La couleur est désormais associée à une certaine forme d’immaturité. Le monde des adultes (ou le monde réel) ne laisse pas de place aux rêves puisqu’il est dur, violent et sans pitié. La peur, la guerre, l’inflation et le stress climatique ont dévoré les dernières miettes d’espoir qu’il nous restait. Une personne qui porterait de la couleur serait alors quelqu’un qui refuserait d’affronter la réalité en face, qui resterait dans le déni. 

Le retour tant attendu de la couleur.

En collaborant avec la pop star la plus hype du moment, Desigual s’affranchit de son image de prof d’espagnol pour lui donner une image plus jeune, plus pop et surtout plus désirable. 

Le style de Zara Larsson est coloré, plein de motifs, de tissus différents : c’est un style libre et playful. La pop-star n’est pas la seule à remettre les couleurs, la fantaisie et voire même le too much à la mode. Euphoria, par exemple, a misé sur des makeups et manucures colorées et de nombreuses influenceuses proposent des tenues colorées à leurs audiences. Le rapport annuel publié par Pinterest « Predicts 2026 », valide cette tendance : le maximalisme (ou Glamoratti) est de retour !
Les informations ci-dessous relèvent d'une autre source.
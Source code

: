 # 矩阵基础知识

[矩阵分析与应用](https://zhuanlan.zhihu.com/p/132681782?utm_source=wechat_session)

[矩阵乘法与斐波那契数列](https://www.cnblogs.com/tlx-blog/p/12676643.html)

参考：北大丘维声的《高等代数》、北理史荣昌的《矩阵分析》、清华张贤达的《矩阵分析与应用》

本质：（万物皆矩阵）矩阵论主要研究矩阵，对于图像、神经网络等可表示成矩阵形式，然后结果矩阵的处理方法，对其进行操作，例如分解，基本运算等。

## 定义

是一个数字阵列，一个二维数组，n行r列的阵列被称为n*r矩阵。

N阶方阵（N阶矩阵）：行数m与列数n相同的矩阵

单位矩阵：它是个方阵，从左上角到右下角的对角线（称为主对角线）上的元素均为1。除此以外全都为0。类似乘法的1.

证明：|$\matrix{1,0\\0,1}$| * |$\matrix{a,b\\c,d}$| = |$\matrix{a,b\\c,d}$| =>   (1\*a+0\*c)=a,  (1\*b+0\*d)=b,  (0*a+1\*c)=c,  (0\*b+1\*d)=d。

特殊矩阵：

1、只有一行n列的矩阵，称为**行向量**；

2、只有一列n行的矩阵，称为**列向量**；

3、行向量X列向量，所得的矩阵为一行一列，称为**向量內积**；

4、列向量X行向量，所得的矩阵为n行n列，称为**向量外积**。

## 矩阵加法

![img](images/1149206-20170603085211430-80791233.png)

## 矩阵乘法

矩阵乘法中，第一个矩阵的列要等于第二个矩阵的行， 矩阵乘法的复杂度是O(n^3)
Ce revirement total de situation est ainsi une opportunité commerciale rêvée pour Desigual. En effet, elle lui offre l’occasion de se réinventer tout en gardant son ADN de base. Les couleurs et les motifs à tout va restent et se modernisent. On oublie les mandalas prints, on se concentre sur le motif floral trendy. C’est d’ailleurs avec brio que la marque a saisi cette opportunité, un grand nombre de ses pièces sont aujourd’hui très désirables (certaines rédactrices d’expect auraient même craqué pour l’une de leurs robes rouge fleuries).  

Alors dans un monde où le futur effraie, pourquoi ne pas essayer de retrouver espoir en remettant de la couleur dans nos vies ?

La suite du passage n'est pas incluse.